During the Cassini tour of the Saturnian system, daily tracking from the Deep Space Network (DSN) stations granted approximately six hours per day of range and range-rate data, allowing the flight operations team to navigate the spacecraft (Antreasian et al. 2005, 2007, 2008; Pelletier et al. 2012; Bellerose et al. 2016). The orbit of Cassini was dictated by a complex optimisation process aimed at maximising the number of encounters with the moons while limiting the propellant consumption. The actual trajectory included about one flyby of Titan per orbit, with additional flybys of the other major satellites, such as Rhea, Dione, and Enceladus. To this end, the trajectory was made possible by the moon’s gravity assists and specific orbital trim manoeuvres (OTMs) that were performed to direct Cassini towards the next encounter (Brown 2018). Moreover, the need for precise pointing of the high gain antenna (HGA), along with the requirements set by other instruments, demanded fine control of the spacecraft attitude. This was achieved using either the 8 1-N reaction control system (RCS) thrusters or the reaction wheel assembly. A slight unbalance of the RCS thrusts introduced undesired ∼millimetre/s-magnitude ΔVs on the spacecraft, referred to as small forces (Lee & Burk 2019). In addition, spacecraft dynamics were affected by solar radiation pressure (SRP), the anisotropic acceleration produced by the radioisotope thermoelectric generators (RTGs), and the drag of the upper atmosphere of Titan during the closer flybys of the moon (with an altitude <1000 km) (Pelletier et al. 2006). As result, reconstructing the orbit was an extremely complicated task, making de facto Cassini one of the most complex space missions ever navigated. For example, Cassini performed a total of 162 targeted moon flybys and 360 successful OTMs in 13 years.

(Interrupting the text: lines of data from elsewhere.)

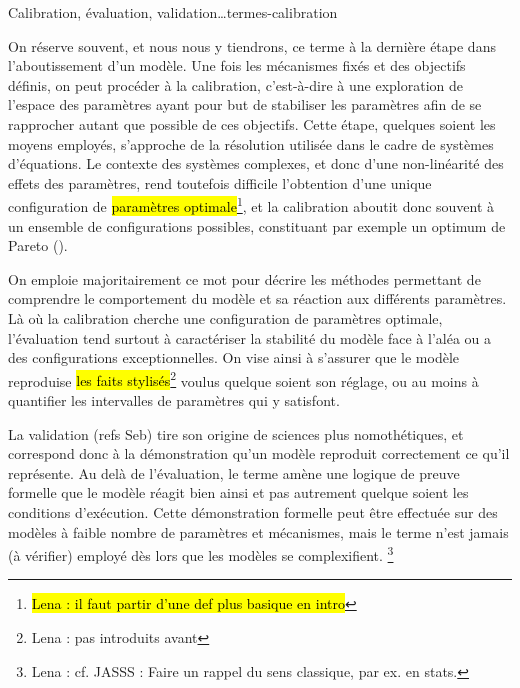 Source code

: \begin{encadre}{Calibration, évaluation, validation\ldots}{termes-calibration}
	\begin{description}[style=nextline]	
		\item[Calibration] On réserve souvent, et nous nous y tiendrons, ce terme à la dernière étape dans l'aboutissement d'un modèle.
		Une fois les mécanismes fixés et des objectifs définis, on peut procéder à la calibration, c'est-à-dire à une exploration de l'espace des paramètres ayant pour but de stabiliser les paramètres afin de se rapprocher autant que possible de ces objectifs.
		Cette étape, quelques soient les moyens employés, s'approche de la résolution utilisée dans le cadre de systèmes d'équations.
		Le contexte des systèmes complexes, et donc d'une non-linéarité des effets des paramètres, rend toutefois difficile l'obtention d'une unique configuration de \hl{paramètres optimale}\footnote{
			\hl{Lena : il faut partir d'une def plus basique en intro}
		}, et la calibration aboutit donc souvent à un ensemble de configurations possibles, constituant par exemple un optimum de Pareto ().
		
		\item[Évaluation] On emploie majoritairement ce mot pour décrire les méthodes permettant de comprendre le comportement du modèle et sa réaction aux différents paramètres.
		Là où la calibration cherche une configuration de paramètres optimale, l'évaluation tend surtout à caractériser la stabilité du modèle face à l'aléa ou a des configurations exceptionnelles.
		On vise ainsi à s'assurer que le modèle reproduise \hl{les faits stylisés}\footnote{Lena : pas introduits avant} voulus quelque soient son réglage, ou au moins à quantifier les intervalles de paramètres qui y satisfont.
		
		\item[Validation] La validation (refs Seb) tire son origine de sciences plus nomothétiques, et correspond donc à la démonstration qu'un modèle reproduit correctement ce qu'il représente.
		Au delà de l'évaluation, le terme amène une logique de preuve formelle que le modèle réagit bien ainsi et pas autrement quelque soient les conditions d'exécution.
		Cette démonstration formelle peut être effectuée sur des modèles à faible nombre de paramètres et mécanismes, mais le terme n'est jamais (à vérifier) employé dès lors que les modèles se complexifient.
		\footnote{
			Lena : cf. JASSS : Faire un rappel du sens classique, par ex. en stats.
		}
	\end{description}
\end{encadre}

The reconstruction process is currently a well-established procedure (Roth et al. 2018), thanks to the comprehensive experience of the spacecraft dynamics acquired during the mission, the enhanced precision of Saturn’s satellites ephemerides (Jacobson 2016a; Boone & Bellerose 2017), and current knowledge of the gravity field of the major bodies, which are measured on dedicated flybys (Iess et al. 2019; Durante et al. 2019; Iess et al. 2014a).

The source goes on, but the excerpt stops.